Contents
- LLM Cost per Token: Overview
- Token Pricing by Provider
- Token Pricing Metrics Explained
- Cost Per Task Analysis
- Hidden Costs Beyond Token Rate
- Optimization Strategies
- Cost Reduction Tactics
- FAQ
- Related Resources
- Sources
LLM Cost per Token: Overview
LLM Cost per Token is the focus of this guide. Token cost is the main thing. Input: $0.02-$15/M. Output: $0.40-$120/M. Gap: 300x. Most teams waste 40-60% on overkill models. Secret: match model to task, not task to budget.
Token Pricing by Provider
OpenAI (as of March 2026)
| Model | Input ($/M) | Output ($/M) | Output:Input | Use Case |
|---|---|---|---|---|
| GPT-5 Nano | $0.05 | $0.40 | 8:1 | Ultra-cheap filters |
| GPT-5 Mini | $0.25 | $2.00 | 8:1 | High-volume tasks |
| GPT-4o Mini | $0.15 | $0.60 | 4:1 | Fast general purpose |
| GPT-4o | $2.50 | $10.00 | 4:1 | Standard inference |
| GPT-5 | $1.25 | $10.00 | 8:1 | Complex reasoning |
| GPT-5.1 | $1.25 | $10.00 | 8:1 | Extended context |
| GPT-5 Pro | $15.00 | $120.00 | 8:1 | Advanced reasoning |
| o3 Mini | $1.10 | $4.40 | 4:1 | Light reasoning |
| o3 | $2.00 | $8.00 | 4:1 | Heavy reasoning (slow) |
GPT-5 Nano is the cheapest frontier model. GPT-5 Pro is 300x more expensive on input and output combined.
Anthropic (Claude)
| Model | Input ($/M) | Output ($/M) | Output:Input | Notes |
|---|---|---|---|---|
| Haiku 4.5 | $1.00 | $5.00 | 5:1 | Fastest, cheapest Claude |
| Sonnet 4.6 | $3.00 | $15.00 | 5:1 | Balanced performance |
| Opus 4.6 | $5.00 | $25.00 | 5:1 | Most capable, expensive |
| Opus 4.5 | $5.00 | $25.00 | 5:1 | Older, same price |
Claude's pricing is consistent: 5:1 output-to-input ratio across all models.
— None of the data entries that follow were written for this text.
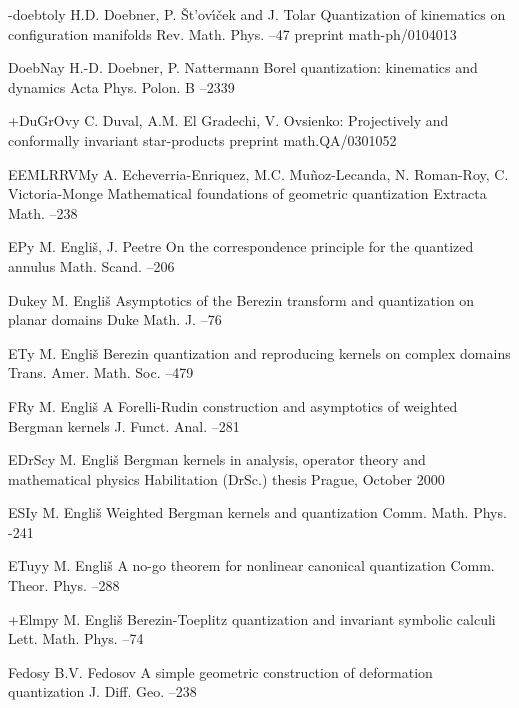 \documentclass[12pt]{amsart}
\numberwithin{equation}{section}
\theoremstyle{remark}
\newcommand{\by}{\mathbf y}
\begin{document}
\begin{thebibliography}{199}
 -doebtol\by{ H.D. Doebner, P. \v{S}t\!'ov{\'\i}\v{c}ek and J. Tolar
\paper Quantization of kinematics on configuration manifolds \jour Rev. Math.
Phys.   --47 \paperinfo preprint math-ph/0104013}

 DoebNa\by{ H.-D. Doebner, P. Nattermann \paper Borel quantization:
kinematics and dynamics \jour Acta Phys. Polon. B   --2339}

 +DuGrOv\by{ C. Duval, A.M. El Gradechi, V. Ovsienko: Projectively and
conformally invariant star-products \paperinfo preprint math.QA/0301052}

 EEMLRRVM\by{ A. Echeverria-Enriquez, M.C. Mu\~noz-Lecanda, N. Roman-Roy,
C. Victoria-Monge \paper Mathematical foundations of geometric quantization
\jour Extracta Math.   --238}

 EP\by{ M. Engli\v s, J. Peetre \paper On the correspondence principle for
the quantized annulus \jour Math. Scand.   --206}

 Duke\by{ M. Engli\v s \paper Asymptotics of the Berezin transform and
quantization on planar domains \jour Duke Math. J.  --76}

 ET\by{ M. Engli\v s \paper Berezin quantization and reproducing kernels
on complex domains \jour Trans. Amer. Math. Soc.  --479}

 FR\by{ M. Engli\v s \paper A Forelli-Rudin construction and asymptotics
of weighted Bergman kernels \jour J. Funct. Anal.   --281}

 EDrSc\by{ M. Engli\v s \paper Bergman kernels in analysis, operator
theory and mathematical physics \paperinfo Habilitation (DrSc.) thesis
\publaddr Prague, October 2000}

 ESI\by{ M. Engli\v s \paper Weighted Bergman kernels and quantization
\jour Comm. Math. Phys.   -241}

 ETuy\by{ M. Engli\v s \paper A no-go theorem for nonlinear canonical
quantization \jour Comm. Theor. Phys.   --288}

 +Elmp\by{ M. Engli\v s \paper Berezin-Toeplitz quantization and invariant
symbolic calculi \jour Lett. Math. Phys.   --74}

 Fedos\by{ B.V. Fedosov \paper A simple geometric construction of
deformation quantization \jour J. Diff. Geo.   --238}


\end{thebibliography}
\end{document}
Opus is 25% cheaper on input than GPT-5 Pro but still 5x more than Haiku.
xAI (Grok)
| Model | Input ($/M) | Output ($/M) | Special Feature |
|---|---|---|---|
| Grok 3 | $1.25 | $10.00 | Real-time X data |
| Grok 2 | $0.50 | $5.00 | Legacy, cheaper |
Grok 3 pricing matches GPT-5 on token rates. The differentiation: live data access.
Mistral and Others
| Provider | Cheapest Model | Input | Output | Availability |
|---|---|---|---|---|
| Mistral | Mistral 7B | $0.14 | $0.42 | Via Azure, API |
| DeepSeek | DeepSeek-V3 | $0.27 | $1.10 | Limited API |
| Meta/Together | Llama 3 70B | $0.70 | $0.90 | Via Lambda, RunPod |
| Groq | Mixtral 8x7B | ~$0.50 | ~$0.50 | Groq API |
Open-source models on third-party APIs are competitive. DeepSeek-V3 at $0.27/$1.10 undercuts OpenAI and Anthropic on most tasks.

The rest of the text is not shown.